Ну, я знаю, что это может звучать смешно в моих устах, но я все-таки считаю, что очень важная часть всего этого – послушание, в смысле его обязательности. Этого не осознаешь, пока не уйдешь из монастырской жизни, и хотя ты можешь думать, что все знаешь, что знаешь, как сделать что-то лучше, но может быть, что для этого есть кто-то другой. Может быть, в это время для тебя многое кажется сомнительным, но на самом деле все здесь имеет свои основания. И поэтому послушание – весьма важная часть, которая, мне кажется, очень много сможет тебе помочь после семинарии, станешь ли ты священником или будешь просто членом прихода. Но чтобы это понять, надо это прожить. Надо прожить жизнь, чтобы понять, что такое послушание, и, опять-таки, в монастырском окружении. Если ты начнешь это в семинарии и кончишь пониманием того, что это означает, думаю, это очень важно.
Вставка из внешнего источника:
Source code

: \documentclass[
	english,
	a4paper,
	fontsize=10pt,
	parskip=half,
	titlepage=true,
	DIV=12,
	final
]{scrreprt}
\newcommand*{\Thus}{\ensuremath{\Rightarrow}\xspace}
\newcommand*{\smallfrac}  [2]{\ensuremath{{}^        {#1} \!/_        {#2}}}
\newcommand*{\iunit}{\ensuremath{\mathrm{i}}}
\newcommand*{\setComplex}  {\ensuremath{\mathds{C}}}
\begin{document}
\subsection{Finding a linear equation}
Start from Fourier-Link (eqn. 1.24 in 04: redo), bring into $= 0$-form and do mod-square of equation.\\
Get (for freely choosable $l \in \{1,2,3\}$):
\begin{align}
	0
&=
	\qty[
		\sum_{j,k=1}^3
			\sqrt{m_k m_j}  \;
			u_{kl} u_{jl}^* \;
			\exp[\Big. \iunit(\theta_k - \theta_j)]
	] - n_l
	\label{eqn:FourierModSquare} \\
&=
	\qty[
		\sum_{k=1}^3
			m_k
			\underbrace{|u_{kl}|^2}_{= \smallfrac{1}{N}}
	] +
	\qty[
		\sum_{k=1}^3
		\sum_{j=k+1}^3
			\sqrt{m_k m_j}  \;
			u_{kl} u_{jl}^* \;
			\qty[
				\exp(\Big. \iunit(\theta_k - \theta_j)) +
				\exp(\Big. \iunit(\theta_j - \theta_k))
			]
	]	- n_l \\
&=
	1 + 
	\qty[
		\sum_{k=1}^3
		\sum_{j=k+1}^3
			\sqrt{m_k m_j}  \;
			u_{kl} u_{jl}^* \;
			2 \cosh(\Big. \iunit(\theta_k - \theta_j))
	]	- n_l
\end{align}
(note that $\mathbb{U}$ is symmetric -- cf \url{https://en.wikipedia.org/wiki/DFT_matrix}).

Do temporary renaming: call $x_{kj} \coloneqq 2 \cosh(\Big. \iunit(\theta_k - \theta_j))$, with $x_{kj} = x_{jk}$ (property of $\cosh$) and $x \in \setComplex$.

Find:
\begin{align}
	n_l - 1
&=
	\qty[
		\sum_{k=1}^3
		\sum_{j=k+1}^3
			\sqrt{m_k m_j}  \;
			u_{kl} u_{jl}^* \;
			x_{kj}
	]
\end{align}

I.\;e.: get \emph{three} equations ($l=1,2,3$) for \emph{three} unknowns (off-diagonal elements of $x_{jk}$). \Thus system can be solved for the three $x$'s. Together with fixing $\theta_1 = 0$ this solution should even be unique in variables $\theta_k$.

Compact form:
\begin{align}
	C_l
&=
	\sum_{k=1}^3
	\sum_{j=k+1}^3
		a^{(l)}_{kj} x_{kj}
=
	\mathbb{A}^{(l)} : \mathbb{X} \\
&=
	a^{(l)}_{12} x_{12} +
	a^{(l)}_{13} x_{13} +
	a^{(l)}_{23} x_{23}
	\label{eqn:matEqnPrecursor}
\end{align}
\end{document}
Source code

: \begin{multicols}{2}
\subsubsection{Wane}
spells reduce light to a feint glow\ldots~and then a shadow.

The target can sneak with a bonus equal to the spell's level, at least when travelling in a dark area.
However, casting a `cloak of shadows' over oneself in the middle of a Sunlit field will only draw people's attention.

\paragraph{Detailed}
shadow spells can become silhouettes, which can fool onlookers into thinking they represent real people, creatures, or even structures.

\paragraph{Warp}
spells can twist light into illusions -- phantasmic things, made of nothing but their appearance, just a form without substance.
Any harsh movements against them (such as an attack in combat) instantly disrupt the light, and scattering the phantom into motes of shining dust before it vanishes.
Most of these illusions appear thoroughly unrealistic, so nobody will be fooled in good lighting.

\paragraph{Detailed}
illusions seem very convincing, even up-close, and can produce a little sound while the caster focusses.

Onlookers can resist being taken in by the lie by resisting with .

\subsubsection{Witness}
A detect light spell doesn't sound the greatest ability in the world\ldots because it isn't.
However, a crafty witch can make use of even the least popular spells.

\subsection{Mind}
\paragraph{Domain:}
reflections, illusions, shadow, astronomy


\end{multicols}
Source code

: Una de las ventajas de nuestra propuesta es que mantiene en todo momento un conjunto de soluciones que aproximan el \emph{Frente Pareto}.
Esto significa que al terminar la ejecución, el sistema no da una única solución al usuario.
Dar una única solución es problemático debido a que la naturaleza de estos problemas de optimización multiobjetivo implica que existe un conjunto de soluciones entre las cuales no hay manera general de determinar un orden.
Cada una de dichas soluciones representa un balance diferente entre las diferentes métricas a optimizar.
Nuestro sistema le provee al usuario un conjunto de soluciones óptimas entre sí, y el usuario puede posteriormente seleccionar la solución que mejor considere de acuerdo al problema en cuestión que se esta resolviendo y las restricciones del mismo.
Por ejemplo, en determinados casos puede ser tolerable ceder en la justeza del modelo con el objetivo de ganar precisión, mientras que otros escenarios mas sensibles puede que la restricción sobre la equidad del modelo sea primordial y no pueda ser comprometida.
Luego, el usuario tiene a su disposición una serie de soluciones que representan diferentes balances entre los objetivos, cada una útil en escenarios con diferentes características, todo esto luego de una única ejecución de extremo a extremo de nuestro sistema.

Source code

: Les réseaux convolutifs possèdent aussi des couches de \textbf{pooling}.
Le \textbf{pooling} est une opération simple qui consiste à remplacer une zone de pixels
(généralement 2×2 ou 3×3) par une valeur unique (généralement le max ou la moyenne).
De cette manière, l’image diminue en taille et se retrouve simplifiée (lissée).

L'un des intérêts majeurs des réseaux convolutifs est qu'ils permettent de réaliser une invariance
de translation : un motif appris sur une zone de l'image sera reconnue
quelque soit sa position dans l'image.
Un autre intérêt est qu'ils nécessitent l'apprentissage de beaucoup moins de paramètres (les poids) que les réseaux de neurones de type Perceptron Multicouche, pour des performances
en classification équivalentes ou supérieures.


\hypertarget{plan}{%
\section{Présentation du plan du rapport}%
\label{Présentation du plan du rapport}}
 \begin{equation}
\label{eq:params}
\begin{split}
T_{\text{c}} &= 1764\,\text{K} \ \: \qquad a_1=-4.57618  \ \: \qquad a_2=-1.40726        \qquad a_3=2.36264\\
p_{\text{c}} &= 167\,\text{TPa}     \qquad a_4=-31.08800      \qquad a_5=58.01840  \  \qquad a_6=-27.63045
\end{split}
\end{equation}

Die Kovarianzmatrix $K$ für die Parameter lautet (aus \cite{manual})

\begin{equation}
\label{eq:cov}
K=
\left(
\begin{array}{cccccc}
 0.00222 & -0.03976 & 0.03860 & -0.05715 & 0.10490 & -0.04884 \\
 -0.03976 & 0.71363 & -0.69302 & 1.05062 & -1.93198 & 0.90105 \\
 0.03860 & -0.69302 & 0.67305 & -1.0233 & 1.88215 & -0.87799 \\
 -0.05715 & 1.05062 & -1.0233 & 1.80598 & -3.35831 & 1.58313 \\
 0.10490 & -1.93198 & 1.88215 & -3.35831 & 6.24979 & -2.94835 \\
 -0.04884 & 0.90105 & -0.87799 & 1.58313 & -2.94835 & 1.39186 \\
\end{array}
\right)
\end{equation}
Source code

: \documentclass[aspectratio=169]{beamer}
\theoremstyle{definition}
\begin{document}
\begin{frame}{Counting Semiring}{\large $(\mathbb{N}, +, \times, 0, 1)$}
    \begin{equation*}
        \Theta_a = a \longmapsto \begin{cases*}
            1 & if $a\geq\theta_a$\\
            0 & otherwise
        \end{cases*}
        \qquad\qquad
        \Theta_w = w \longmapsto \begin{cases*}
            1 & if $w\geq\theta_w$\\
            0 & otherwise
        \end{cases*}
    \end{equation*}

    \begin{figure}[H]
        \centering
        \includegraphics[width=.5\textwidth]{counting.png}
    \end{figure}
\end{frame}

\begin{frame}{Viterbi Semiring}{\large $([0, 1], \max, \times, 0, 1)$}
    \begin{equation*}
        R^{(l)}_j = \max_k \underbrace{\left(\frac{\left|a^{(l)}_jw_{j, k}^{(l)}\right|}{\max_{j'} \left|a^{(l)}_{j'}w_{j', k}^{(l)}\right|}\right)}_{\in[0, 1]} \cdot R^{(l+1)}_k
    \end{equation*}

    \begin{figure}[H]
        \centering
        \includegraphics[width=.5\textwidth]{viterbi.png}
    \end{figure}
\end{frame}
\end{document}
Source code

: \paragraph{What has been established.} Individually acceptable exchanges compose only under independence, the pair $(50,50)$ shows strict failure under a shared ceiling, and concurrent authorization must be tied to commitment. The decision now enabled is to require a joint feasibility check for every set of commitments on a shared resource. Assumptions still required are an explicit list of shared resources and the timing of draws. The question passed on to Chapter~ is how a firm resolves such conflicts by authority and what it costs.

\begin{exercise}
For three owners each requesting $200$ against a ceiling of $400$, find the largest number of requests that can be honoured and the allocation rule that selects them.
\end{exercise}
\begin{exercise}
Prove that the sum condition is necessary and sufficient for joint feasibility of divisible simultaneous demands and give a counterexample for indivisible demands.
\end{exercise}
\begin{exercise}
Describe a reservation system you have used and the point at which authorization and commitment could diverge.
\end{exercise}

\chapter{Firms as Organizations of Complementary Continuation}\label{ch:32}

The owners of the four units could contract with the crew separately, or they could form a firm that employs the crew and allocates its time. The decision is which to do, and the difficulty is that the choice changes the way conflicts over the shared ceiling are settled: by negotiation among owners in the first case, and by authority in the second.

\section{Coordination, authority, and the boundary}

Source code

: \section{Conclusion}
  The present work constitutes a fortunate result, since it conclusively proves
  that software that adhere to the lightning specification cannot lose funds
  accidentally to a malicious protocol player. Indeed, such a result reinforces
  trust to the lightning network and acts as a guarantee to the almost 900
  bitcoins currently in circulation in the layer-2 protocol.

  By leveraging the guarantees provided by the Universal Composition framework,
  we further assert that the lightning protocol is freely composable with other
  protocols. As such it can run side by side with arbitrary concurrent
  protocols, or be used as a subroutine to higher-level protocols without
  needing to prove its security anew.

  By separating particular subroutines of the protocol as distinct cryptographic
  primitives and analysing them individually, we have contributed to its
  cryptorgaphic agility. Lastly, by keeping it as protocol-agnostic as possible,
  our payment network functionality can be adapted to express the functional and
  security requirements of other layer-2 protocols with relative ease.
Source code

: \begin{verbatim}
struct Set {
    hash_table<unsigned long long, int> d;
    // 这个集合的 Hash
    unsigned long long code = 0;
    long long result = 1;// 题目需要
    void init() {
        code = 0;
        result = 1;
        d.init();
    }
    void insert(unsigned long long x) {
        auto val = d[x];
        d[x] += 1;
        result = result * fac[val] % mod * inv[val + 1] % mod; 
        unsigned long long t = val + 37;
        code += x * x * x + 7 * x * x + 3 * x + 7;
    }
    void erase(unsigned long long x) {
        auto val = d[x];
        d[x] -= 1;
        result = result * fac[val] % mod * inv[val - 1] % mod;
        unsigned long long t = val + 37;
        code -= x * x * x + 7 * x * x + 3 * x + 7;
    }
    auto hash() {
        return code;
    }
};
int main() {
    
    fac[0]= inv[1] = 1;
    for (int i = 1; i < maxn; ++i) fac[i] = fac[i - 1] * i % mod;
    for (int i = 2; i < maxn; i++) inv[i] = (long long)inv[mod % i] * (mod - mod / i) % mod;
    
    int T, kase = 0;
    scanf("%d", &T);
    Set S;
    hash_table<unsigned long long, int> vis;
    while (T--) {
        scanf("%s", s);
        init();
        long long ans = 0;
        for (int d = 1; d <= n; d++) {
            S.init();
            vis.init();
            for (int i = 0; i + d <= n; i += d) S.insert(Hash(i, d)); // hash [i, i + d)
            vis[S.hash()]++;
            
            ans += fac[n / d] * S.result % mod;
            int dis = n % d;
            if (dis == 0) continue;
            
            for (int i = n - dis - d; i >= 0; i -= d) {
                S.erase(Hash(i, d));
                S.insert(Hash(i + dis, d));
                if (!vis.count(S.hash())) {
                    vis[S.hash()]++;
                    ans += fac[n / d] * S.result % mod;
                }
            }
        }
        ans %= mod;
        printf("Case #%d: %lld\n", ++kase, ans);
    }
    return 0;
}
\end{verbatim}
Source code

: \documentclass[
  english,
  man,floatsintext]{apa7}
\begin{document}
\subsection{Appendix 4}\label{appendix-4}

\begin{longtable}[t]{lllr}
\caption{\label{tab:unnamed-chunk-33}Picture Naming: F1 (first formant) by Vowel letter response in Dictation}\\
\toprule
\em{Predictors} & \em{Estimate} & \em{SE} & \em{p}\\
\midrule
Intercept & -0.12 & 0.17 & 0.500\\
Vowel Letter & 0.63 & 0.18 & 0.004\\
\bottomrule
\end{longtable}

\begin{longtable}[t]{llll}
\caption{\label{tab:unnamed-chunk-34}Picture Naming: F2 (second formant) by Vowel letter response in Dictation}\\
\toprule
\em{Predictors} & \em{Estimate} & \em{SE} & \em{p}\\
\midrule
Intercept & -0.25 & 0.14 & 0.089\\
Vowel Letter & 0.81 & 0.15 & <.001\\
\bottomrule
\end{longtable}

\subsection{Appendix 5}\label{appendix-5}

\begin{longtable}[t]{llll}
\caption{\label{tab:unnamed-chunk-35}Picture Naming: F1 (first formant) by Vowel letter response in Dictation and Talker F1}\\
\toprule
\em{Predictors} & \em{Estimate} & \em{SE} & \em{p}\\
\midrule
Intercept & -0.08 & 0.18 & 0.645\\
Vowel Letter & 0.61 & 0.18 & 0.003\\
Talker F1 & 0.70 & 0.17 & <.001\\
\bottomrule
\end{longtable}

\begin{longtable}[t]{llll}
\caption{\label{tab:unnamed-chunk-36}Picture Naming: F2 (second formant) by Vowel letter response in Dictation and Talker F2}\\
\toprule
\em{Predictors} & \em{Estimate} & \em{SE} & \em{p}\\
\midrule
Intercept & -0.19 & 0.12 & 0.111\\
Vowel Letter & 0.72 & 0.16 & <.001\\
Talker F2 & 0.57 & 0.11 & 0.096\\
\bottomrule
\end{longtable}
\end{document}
Я попробую объяснить, почему это так важно – особенно людям, которые не принадлежат церкви или не понимают, что значит монашеское послушание. Очевидно, что это не то же самое, как некоторые представляют себе, когда слышат это слово «послушание»: что родители велят ребенку что-то сделать и он должен слушаться и выполнять. Монашеское послушание – это нечто на более высоком духовном уровне: отдача своей воли, и когда ты это делаешь, ты избавляешься от гордости. И так как все, что ты делаешь, не является твоей волей, то твоя жизнь не становится «мне, мне, я, я». Она направлена на кого-то другого и в конечном счете на Бога, так что чем бы ты ни занимался, это всегда применимо. И таким образом это становится уже даже не церковным делом – просто потому, что я так сказал: мы делаем этот проект, потому что это хорошо для общества, это хорошо для храма Божия, это хорошо для Божьей воли. И так все становится не частью нашего эго и не его движением. Это становится духовным ходом, потому что вы вынули из него свою самость. Вот почему я считаю, что послушание так важно. Когда человек становится священником, то, несмотря на то, что он отвечает за свою паству и стоит у нее во главе, ему всегда грозит опасность впасть в гордыню, которая твердит: «я, я, я, я сказал делать так» и это считается послушанием. [Вместо того, чтобы сказать] «Я здесь для того, чтобы выполнять волю епископа» – и так это становится послушанием, и следовательно, все это – не про тебя. Это все про церковь и про исполнение воли церковной. Ну вот, я надеюсь, что это поможет.